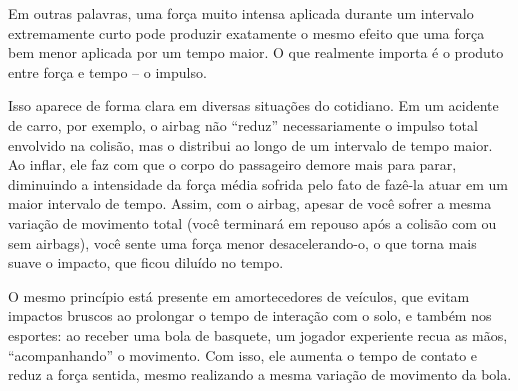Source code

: Em outras palavras, uma força muito intensa aplicada durante um intervalo extremamente curto pode produzir exatamente o mesmo efeito que uma força bem menor aplicada por um tempo maior. O que realmente importa é o produto entre força e tempo -- o impulso.

Isso aparece de forma clara em diversas situações do cotidiano. Em um acidente de carro, por exemplo, o airbag não “reduz” necessariamente o impulso total envolvido na colisão, mas o distribui ao longo de um intervalo de tempo maior. Ao inflar, ele faz com que o corpo do passageiro demore mais para parar, diminuindo a intensidade da força média sofrida pelo fato de fazê-la atuar em um maior intervalo de tempo. Assim, com o airbag, apesar de você sofrer a mesma variação de movimento total (você terminará em repouso após a colisão com ou sem airbags), você sente uma força menor desacelerando-o, o que torna mais suave o impacto, que ficou diluído no tempo.

O mesmo princípio está presente em amortecedores de veículos, que evitam impactos bruscos ao prolongar o tempo de interação com o solo, e também nos esportes: ao receber uma bola de basquete, um jogador experiente recua as mãos, “acompanhando” o movimento. Com isso, ele aumenta o tempo de contato e reduz a força sentida, mesmo realizando a mesma variação de movimento da bola.


\vspace{0.3cm}


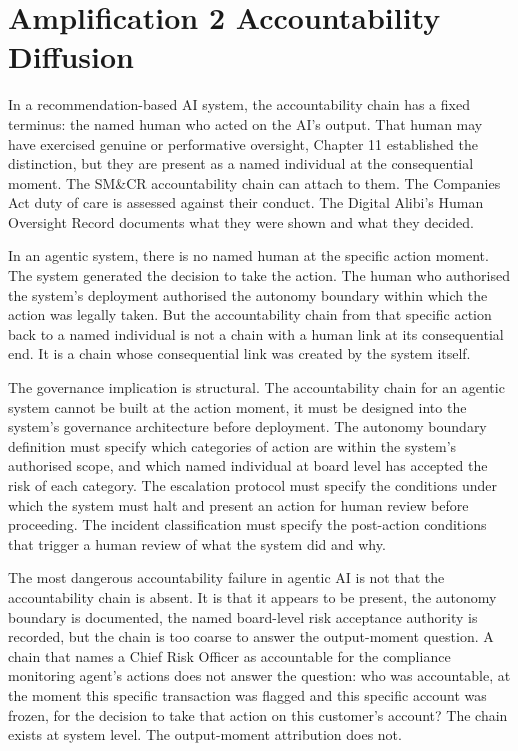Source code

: \section{Amplification 2 Accountability Diffusion}

In a recommendation-based AI system, the accountability chain has a fixed terminus: the named human who acted on the AI's output. That human may have exercised genuine or performative oversight, Chapter 11 established the distinction, but they are present as a named individual at the consequential moment. The SM\&CR accountability chain can attach to them. The Companies Act duty of care is assessed against their conduct. The Digital Alibi's Human Oversight Record documents what they were shown and what they decided.

In an agentic system, there is no named human at the specific action moment. The system generated the decision to take the action. The human who authorised the system's deployment authorised the autonomy boundary within which the action was legally taken. But the accountability chain from that specific action back to a named individual is not a chain with a human link at its consequential end. It is a chain whose consequential link was created by the system itself.

The governance implication is structural. The accountability chain for an agentic system cannot be built at the action moment, it must be designed into the system's governance architecture before deployment. The autonomy boundary definition must specify which categories of action are within the system's authorised scope, and which named individual at board level has accepted the risk of each category. The escalation protocol must specify the conditions under which the system must halt and present an action for human review before proceeding. The incident classification must specify the post-action conditions that trigger a human review of what the system did and why.

The most dangerous accountability failure in agentic AI is not that the accountability chain is absent. It is that it appears to be present, the autonomy boundary is documented, the named board-level risk acceptance authority is recorded, but the chain is too coarse to answer the output-moment question. A chain that names a Chief Risk Officer as accountable for the compliance monitoring agent's actions does not answer the question: who was accountable, at the moment this specific transaction was flagged and this specific account was frozen, for the decision to take that action on this customer's account? The chain exists at system level. The output-moment attribution does not.

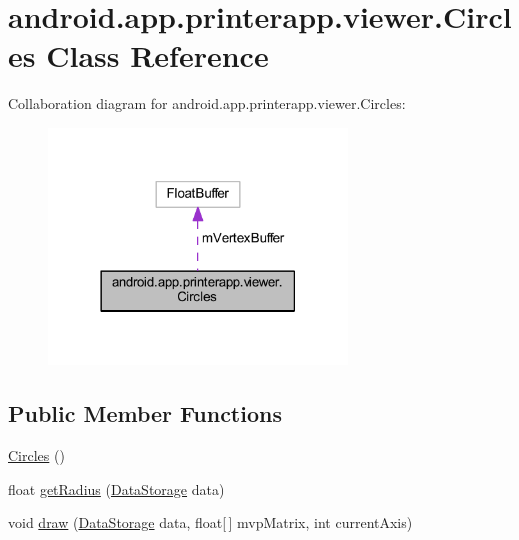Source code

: \hypertarget{classandroid_1_1app_1_1printerapp_1_1viewer_1_1_circles}{}\section{android.\+app.\+printerapp.\+viewer.\+Circles Class Reference}
\label{classandroid_1_1app_1_1printerapp_1_1viewer_1_1_circles}


Collaboration diagram for android.\+app.\+printerapp.\+viewer.\+Circles\+:
\nopagebreak
\begin{figure}[H]
\begin{center}
\leavevmode
\includegraphics[width=225pt]{classandroid_1_1app_1_1printerapp_1_1viewer_1_1_circles__coll__graph}
\end{center}
\end{figure}
\subsection*{Public Member Functions}
\begin{DoxyCompactItemize}
\item 
\hyperlink{classandroid_1_1app_1_1printerapp_1_1viewer_1_1_circles_ae2a856e05c17405d252521fe2c9d5ec2}{Circles} ()
\item 
float \hyperlink{classandroid_1_1app_1_1printerapp_1_1viewer_1_1_circles_a7f148283e42a903347cbfae69135d797}{get\+Radius} (\hyperlink{classandroid_1_1app_1_1printerapp_1_1viewer_1_1_data_storage}{Data\+Storage} data)
\item 
void \hyperlink{classandroid_1_1app_1_1printerapp_1_1viewer_1_1_circles_aee649a9312cf7189052a439a0bc42bdf}{draw} (\hyperlink{classandroid_1_1app_1_1printerapp_1_1viewer_1_1_data_storage}{Data\+Storage} data, float\mbox{[}$\,$\mbox{]} mvp\+Matrix, int current\+Axis)
\end{DoxyCompactItemize}
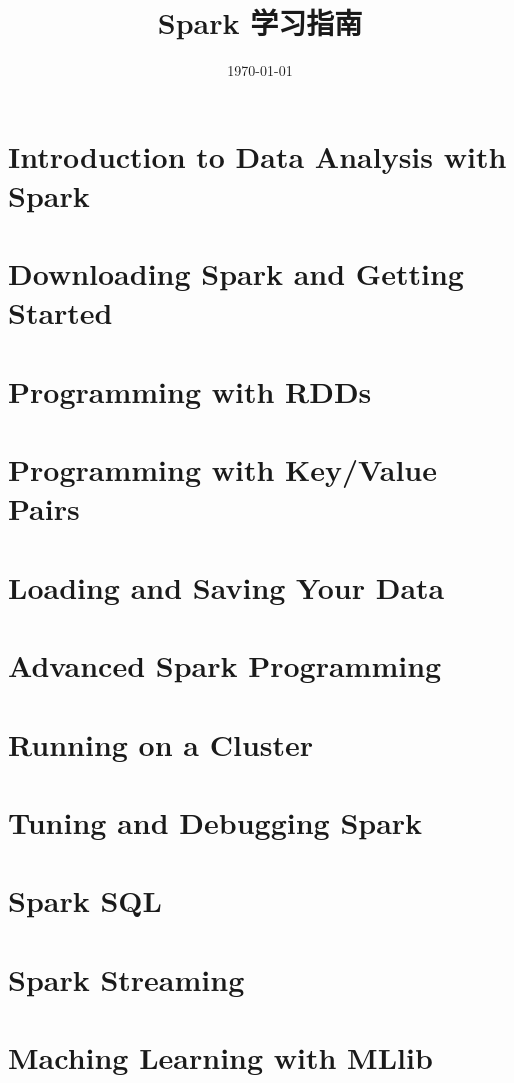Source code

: \documentclass[b5paper,11pt,twoside]{ctexbook}
\title{Spark  学习指南  }
\author{}
\date{\today}
\begin{document}
\maketitle
\tableofcontents

\newpage
\chapter{Introduction to Data Analysis with Spark}

% 

\chapter{Downloading Spark and Getting Started}

\chapter{Programming with RDDs}

\chapter{Programming with Key/Value Pairs}

\chapter{Loading and Saving Your Data}

\chapter{Advanced Spark Programming}

\chapter{Running on a Cluster}

\chapter{Tuning and Debugging Spark}

\chapter{Spark SQL}

\chapter{Spark Streaming}

\chapter{Maching Learning with MLlib}

\printindex
\end{document}

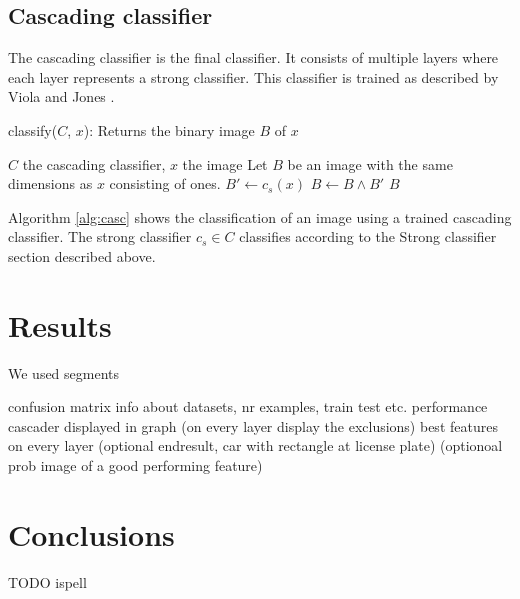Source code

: \documentclass[a4paper,11pt]{article}
\begin{document}
\subsection*{Cascading classifier}
The cascading classifier is the final classifier. It consists of multiple
layers where each layer represents a strong classifier. This classifier is
trained as described by Viola and Jones \cite{viola}. 
\begin{algorithm}
	\caption{classify($C$, $x$): Returns the binary image $B$ of $x$}
	\begin{algorithmic}[1]
	\REQUIRE $C$ the cascading classifier, $x$ the image
	\medskip
	\STATE Let $B$ be an image with the same dimensions as $x$ consisting of ones.
		\STATE $B' \leftarrow c_s(x)$
		\STATE $B \leftarrow B \land B'$
	\ENDFOR
	\RETURN $B$
	\end{algorithmic}
\label{alg:casc}
\end{algorithm}
Algorithm \ref{alg:casc} shows the classification of an image using a trained
cascading classifier. The strong classifier $c_s \in C$ classifies according to
the Strong classifier section described above.

\section*{Results}
We used segments

confusion matrix
info about datasets, nr examples, train test etc.
performance cascader displayed in graph (on every layer display the exclusions)
best features on every layer
(optional endresult, car with rectangle at license plate)
(optionoal prob image of a good performing feature)


\section*{Conclusions}
TODO ispell

\renewcommand\bibname{References}


\end{document}

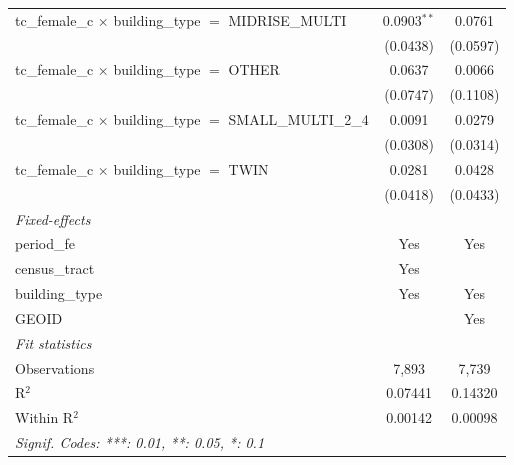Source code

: \begin{tabular}{lcc}
   tc\_female\_c $\times$ building\_type $=$ MIDRISE\_MULTI            & 0.0903$^{**}$  & 0.0761\\   
                                                                       & (0.0438)       & (0.0597)\\   
   tc\_female\_c $\times$ building\_type $=$ OTHER                     & 0.0637         & 0.0066\\   
                                                                       & (0.0747)       & (0.1108)\\   
   tc\_female\_c $\times$ building\_type $=$ SMALL\_MULTI\_2\_4        & 0.0091         & 0.0279\\   
                                                                       & (0.0308)       & (0.0314)\\   
   tc\_female\_c $\times$ building\_type $=$ TWIN                      & 0.0281         & 0.0428\\   
                                                                       & (0.0418)       & (0.0433)\\   
   \midrule
   \emph{Fixed-effects}\\
   period\_fe                                                          & Yes            & Yes\\  
   census\_tract                                                       & Yes            & \\  
   building\_type                                                      & Yes            & Yes\\  
   GEOID                                                               &                & Yes\\  
   \midrule
   \emph{Fit statistics}\\
   Observations                                                        & 7,893          & 7,739\\  
   R$^2$                                                               & 0.07441        & 0.14320\\  
   Within R$^2$                                                        & 0.00142        & 0.00098\\  
   \midrule \midrule
   \multicolumn{3}{l}{\emph{Signif. Codes: ***: 0.01, **: 0.05, *: 0.1}}\\
\end{tabular}
\par\endgroup
\begingroup
\centering
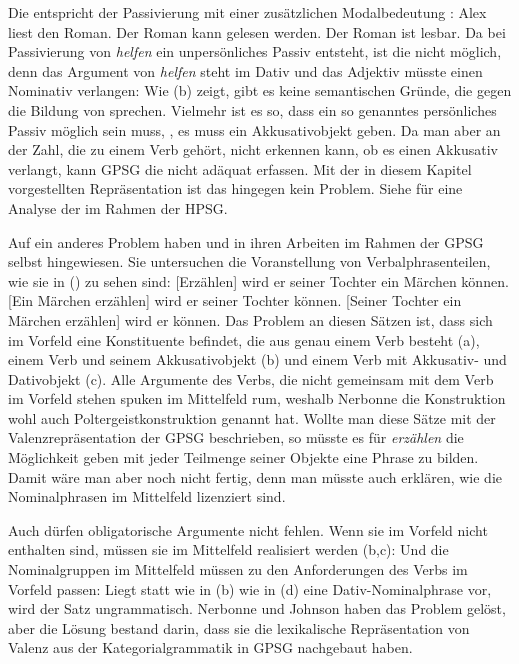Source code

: Die \bard entspricht der Passivierung mit einer zusätzlichen Modalbedeutung \citep[233]{Gelhaus77}:
\eal
\ex Alex liest den Roman.
\ex Der Roman kann gelesen werden.
\ex Der Roman ist lesbar.
\zl
Da bei Passivierung von \emph{helfen} ein unpersönliches Passiv entsteht, ist die \bard nicht
möglich, denn das Argument von \emph{helfen} steht im Dativ und das Adjektiv müsste einen Nominativ verlangen:
\eal
{}
\zl
Wie (b) zeigt, gibt es keine semantischen Gründe, die gegen die Bildung von 
sprechen. Vielmehr ist es so, dass ein so genanntes persönliches Passiv möglich sein muss, \dash, es
muss ein Akkusativobjekt geben. Da man aber an der Zahl, die zu einem Verb gehört, nicht erkennen
kann, ob es einen Akkusativ verlangt, kann GPSG die \bard nicht adäquat erfassen. Mit der in diesem
Kapitel vorgestellten Repräsentation ist das hingegen kein Problem. Siehe \zb \citet{Riehemann97a}
für eine Analyse der \bard im Rahmen der HPSG.


Auf ein anderes Problem haben \citet{Nerbonne86a} und \citet{Johnson86a} in ihren Arbeiten im Rahmen
der GPSG selbst hingewiesen. Sie untersuchen die Voranstellung von
Verbalphrasenteilen, wie sie in () zu sehen sind:
\eal
\ex {}[Erzählen] wird er seiner Tochter ein Märchen können.
\ex {}[Ein Märchen erzählen] wird er seiner Tochter können.
\ex {}[Seiner Tochter ein Märchen erzählen] wird er können.
\zl
Das Problem an diesen Sätzen ist, dass sich im Vorfeld eine Konstituente befindet, die aus genau
einem Verb besteht (a), einem Verb und seinem Akkusativobjekt (b) und einem Verb mit
Akkusativ- und Dativobjekt (c). Alle Argumente des Verbs, die nicht gemeinsam mit dem Verb im
Vorfeld stehen spuken im Mittelfeld rum, weshalb Nerbonne die Konstruktion wohl auch
Poltergeistkonstruktion genannt hat. Wollte man diese Sätze mit der Valenzrepräsentation der GPSG
beschrieben, so müsste es für \emph{erzählen} die Möglichkeit geben mit jeder Teilmenge seiner
Objekte eine Phrase zu bilden. Damit wäre man aber noch nicht fertig, denn man müsste auch erklären,
wie die Nominalphrasen im Mittelfeld lizenziert sind.

Auch dürfen obligatorische Argumente nicht fehlen. Wenn sie im Vorfeld nicht enthalten sind, müssen
sie im Mittelfeld realisiert werden (b,c):
\eal
{}
\zl
Und die Nominalgruppen im Mittelfeld müssen zu den Anforderungen des Verbs im Vorfeld
passen: Liegt statt wie in (b) wie in (d) eine Dativ-Nominalphrase vor, wird der Satz
ungrammatisch. Nerbonne und Johnson haben das Problem gelöst, aber die Lösung bestand darin, dass
sie die lexikalische Repräsentation von Valenz aus der Kategorialgrammatik in GPSG nachgebaut haben.

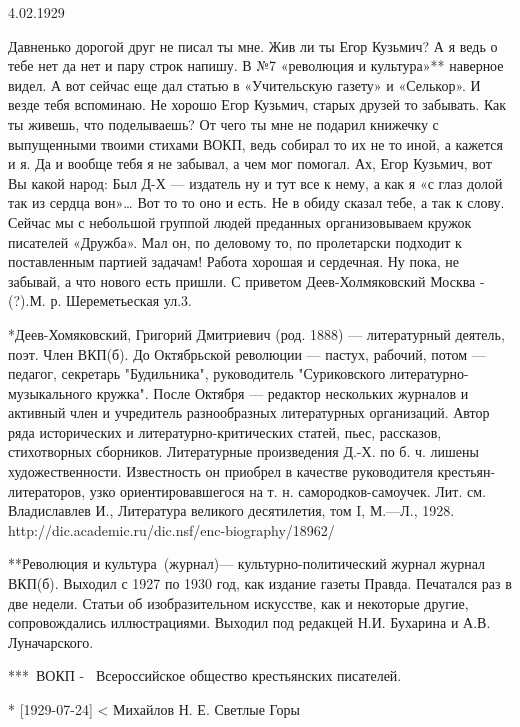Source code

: \documentclass[]{memoir}
\begin{document}
4.02.1929

Давненько дорогой друг не писал ты мне.
Жив ли ты Егор Кузьмич? А я ведь о тебе нет да нет и пару строк напишу. В №7 «революция и культура»** наверное видел. А вот сейчас еще дал статью в «Учительскую газету» и «Селькор». И везде тебя вспоминаю. Не хорошо Егор Кузьмич, старых друзей то забывать. Как ты живешь, что поделываешь? От чего ты мне не подарил книжечку с выпущенными твоими стихами ВОКП, ведь собирал то их не то иной, а кажется и я. Да и вообще тебя я не забывал, а чем мог помогал. Ах, Егор Кузьмич, вот Вы какой народ: Был Д-Х — издатель ну и тут все к нему, а как я «с глаз долой так из сердца вон»… Вот то то оно и есть. Не в обиду сказал тебе, а так к слову. Сейчас мы с небольшой группой людей преданных организовываем кружок писателей «Дружба». Мал он, по деловому то, по пролетарски подходит к поставленным партией задачам!
Работа хорошая и сердечная. Ну пока, не забывай, а что нового есть пришли.
С приветом Деев-Холмяковский
Москва - (?).М. р. Шереметьеская ул.3.




*Деев-Хомяковский, Григорий Дмитриевич 
(род. 1888) — литературный деятель, поэт. Член ВКП(б). До Октябрьской революции — пастух, рабочий, потом — педагог, секретарь "Будильника", руководитель "Суриковского литературно-музыкального кружка". После Октября — редактор нескольких журналов и активный член и учредитель разнообразных литературных организаций. Автор ряда исторических и литературно-критических статей, пьес, рассказов, стихотворных сборников. Литературные произведения Д.-Х. по б. ч. лишены художественности. Известность он приобрел в качестве руководителя крестьян-литераторов, узко ориентировавшегося на т. н. самородков-самоучек.
Лит. см. Владиславлев И., Литература великого десятилетия, том I, М.—Л., 1928. 
http://dic.academic.ru/dic.nsf/enc-biography/18962/%


**Революция и культура (журнал)— культурно-политический журнал журнал ВКП(б). Выходил с 1927 по 1930 год, как издание газеты Правда. Печатался раз в две недели. Статьи об изобразительном искусстве, как и некоторые другие, сопровождались иллюстрациями. Выходил под редакцей Н.И. Бухарина и А.В. Луначарского.

*** ВОКП -  Всероссийское общество крестьянских писателей. 



* [1929-07-24] < Михайлов Н. Е.
Светлые Горы
\end{document}
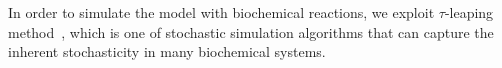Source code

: \documentclass[technicalreport]{ieicej}
\begin{document}
	In order to simulate the model with biochemical reactions, we exploit $\tau$-leaping method~\cite{hongli2008biotechnologyprogress}, which is one of stochastic simulation algorithms that can capture the inherent stochasticity in many biochemical systems.
\end{document}
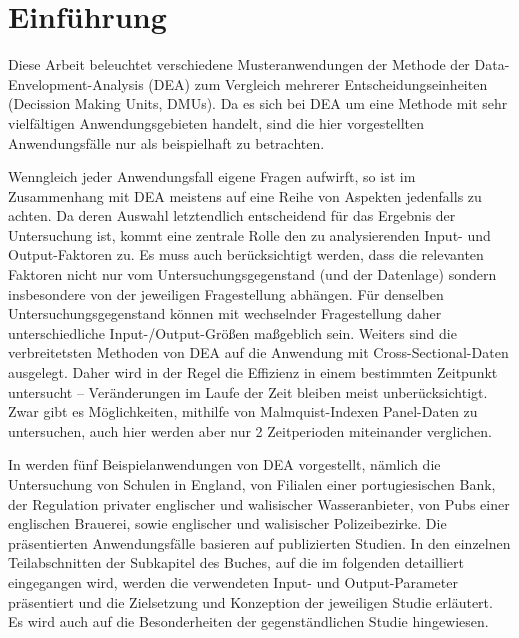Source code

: \section{Einführung}

Diese Arbeit beleuchtet verschiedene Musteranwendungen der Methode der Data-Envelopment-Analysis (DEA) zum Vergleich mehrerer Entscheidungseinheiten (Decission Making Units, DMUs).
Da es sich bei DEA um eine Methode mit sehr vielfältigen Anwendungsgebieten handelt, sind die hier vorgestellten Anwendungsfälle nur als beispielhaft zu betrachten.

Wenngleich jeder Anwendungsfall eigene Fragen aufwirft, so ist im Zusammenhang mit DEA meistens auf eine Reihe von Aspekten jedenfalls zu achten.
Da deren Auswahl letztendlich entscheidend für das Ergebnis der Untersuchung ist, kommt eine zentrale Rolle den zu analysierenden Input- und Output-Faktoren zu.
Es muss auch berücksichtigt werden, dass die relevanten Faktoren nicht nur vom Untersuchungsgegenstand (und der Datenlage) sondern insbesondere von der jeweiligen Fragestellung abhängen.
Für denselben Untersuchungsgegenstand können mit wechselnder Fragestellung daher unterschiedliche Input-/Output-Größen maßgeblich sein.
Weiters sind die verbreitetsten Methoden von DEA auf die Anwendung mit Cross-Sectional-Daten ausgelegt.
Daher wird in der Regel die Effizienz in einem bestimmten Zeitpunkt untersucht -- Veränderungen im Laufe der Zeit bleiben meist unberücksichtigt.
Zwar gibt es Möglichkeiten, mithilfe von Malmquist-Indexen Panel-Daten zu untersuchen, auch hier werden aber nur 2 Zeitperioden miteinander verglichen.

In \cite*[Abschnitt 3.10 "`Sample Applications"')]{fried_measurement_2008} werden fünf Beispielanwendungen von DEA vorgestellt, nämlich die Untersuchung von Schulen in England, von Filialen einer portugiesischen Bank, der Regulation privater englischer und walisischer Wasseranbieter, von Pubs einer englischen Brauerei, sowie englischer und walisischer Polizeibezirke.
Die präsentierten Anwendungsfälle basieren auf publizierten Studien.
In den einzelnen Teilabschnitten der Subkapitel des Buches, auf die im folgenden detailliert eingegangen wird, werden die verwendeten Input- und Output-Parameter präsentiert und die Zielsetzung und Konzeption der jeweiligen Studie erläutert.
Es wird auch auf die Besonderheiten der gegenständlichen Studie hingewiesen.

Your task: Copy out exactly, with no pictures, the lines of the data from the first one through the line bearing "Isso aparece de".

Task output:
Source code

: Em outras palavras, uma força muito intensa aplicada durante um intervalo extremamente curto pode produzir exatamente o mesmo efeito que uma força bem menor aplicada por um tempo maior. O que realmente importa é o produto entre força e tempo -- o impulso.

Isso aparece de forma clara em diversas situações do cotidiano. Em um acidente de carro, por exemplo, o airbag não “reduz” necessariamente o impulso total envolvido na colisão, mas o distribui ao longo de um intervalo de tempo maior. Ao inflar, ele faz com que o corpo do passageiro demore mais para parar, diminuindo a intensidade da força média sofrida pelo fato de fazê-la atuar em um maior intervalo de tempo. Assim, com o airbag, apesar de você sofrer a mesma variação de movimento total (você terminará em repouso após a colisão com ou sem airbags), você sente uma força menor desacelerando-o, o que torna mais suave o impacto, que ficou diluído no tempo.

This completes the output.